Au début, il s’agissait surtout de peintres de portraits et de paysages qui s’étaient rencontrés à l’Académie royale des beaux-arts de Copenhague et se recommandaient le village, la qualité de ses sites et les bonnes dispositions de ses habitants qui acceptaient de poser pour une somme modique.

Erik et Ane Brøndum, les propriétaires de l’épicerie et de l’unique hôtel du village, ont joué un rôle important dans cette colonie en offrant à leurs hôtes un lieu de rencontre et d’échanges. Au point que la salle à manger de l’hôtel, pièce principale de vie, avait été transformée en espace d’exposition par les artistes eux-mêmes.

Les Brøndum avaient cinq enfants, deux garçons, Degn et Johan, et trois filles, Marie, Hulda et Anna.

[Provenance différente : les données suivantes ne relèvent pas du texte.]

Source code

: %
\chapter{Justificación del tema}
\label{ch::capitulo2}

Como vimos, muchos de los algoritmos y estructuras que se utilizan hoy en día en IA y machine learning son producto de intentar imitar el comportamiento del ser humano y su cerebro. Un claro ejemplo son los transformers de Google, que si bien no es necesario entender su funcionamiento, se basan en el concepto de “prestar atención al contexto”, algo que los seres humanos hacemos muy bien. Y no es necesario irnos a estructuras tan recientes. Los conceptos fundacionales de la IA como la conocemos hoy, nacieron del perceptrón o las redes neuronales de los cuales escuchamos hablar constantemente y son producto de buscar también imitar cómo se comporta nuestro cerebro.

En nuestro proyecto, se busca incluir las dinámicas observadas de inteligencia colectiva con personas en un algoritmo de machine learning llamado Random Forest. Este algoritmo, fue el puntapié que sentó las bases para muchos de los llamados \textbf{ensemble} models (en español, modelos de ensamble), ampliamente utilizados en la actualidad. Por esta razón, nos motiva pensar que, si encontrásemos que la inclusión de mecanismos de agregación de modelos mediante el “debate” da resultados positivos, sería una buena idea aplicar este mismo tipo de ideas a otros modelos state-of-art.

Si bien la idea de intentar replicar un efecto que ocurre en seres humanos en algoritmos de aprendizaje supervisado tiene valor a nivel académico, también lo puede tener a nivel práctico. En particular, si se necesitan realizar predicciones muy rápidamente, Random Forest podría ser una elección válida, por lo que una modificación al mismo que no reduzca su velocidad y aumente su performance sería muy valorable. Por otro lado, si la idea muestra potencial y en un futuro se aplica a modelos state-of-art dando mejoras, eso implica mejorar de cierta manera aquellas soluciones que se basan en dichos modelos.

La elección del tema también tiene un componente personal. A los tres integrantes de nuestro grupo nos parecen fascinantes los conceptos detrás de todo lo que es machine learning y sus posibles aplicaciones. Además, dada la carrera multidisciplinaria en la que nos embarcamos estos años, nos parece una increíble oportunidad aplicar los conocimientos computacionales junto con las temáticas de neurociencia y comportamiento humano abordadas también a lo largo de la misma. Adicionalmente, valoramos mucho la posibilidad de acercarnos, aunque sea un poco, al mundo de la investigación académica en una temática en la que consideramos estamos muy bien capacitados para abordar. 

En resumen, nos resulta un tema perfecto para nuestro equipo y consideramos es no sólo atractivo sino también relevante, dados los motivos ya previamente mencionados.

Eux-aussi ont baigné dans l’atmosphère de la colonie d’artistes dès leur plus jeune âge.

 

A table à l’hôtel Brøndum 

De gauche à droite, trois des enfants Brøndum, Degn de dos, puis Hulda et Anna, la peintre Marie Krøyer, puis Peder S. Krøyer en bout de table et enfin Michael Ancher, de dos.  La salle à manger a été réinstallée en 1946 au sein d’un des musées de la ville.

 

En-dessous de la frise de portraits des artistes (peintes, comédiens, musiciens) - majoritairement peints par Michael Ancher et P.S. Krøyer à l’exception d’un seul peint par Anna - des tableaux du groupe de Skagen. On reconnaît notamment en bas à droite la célèbre Salle à manger Brøndum (1883) de P.S. Krøyer.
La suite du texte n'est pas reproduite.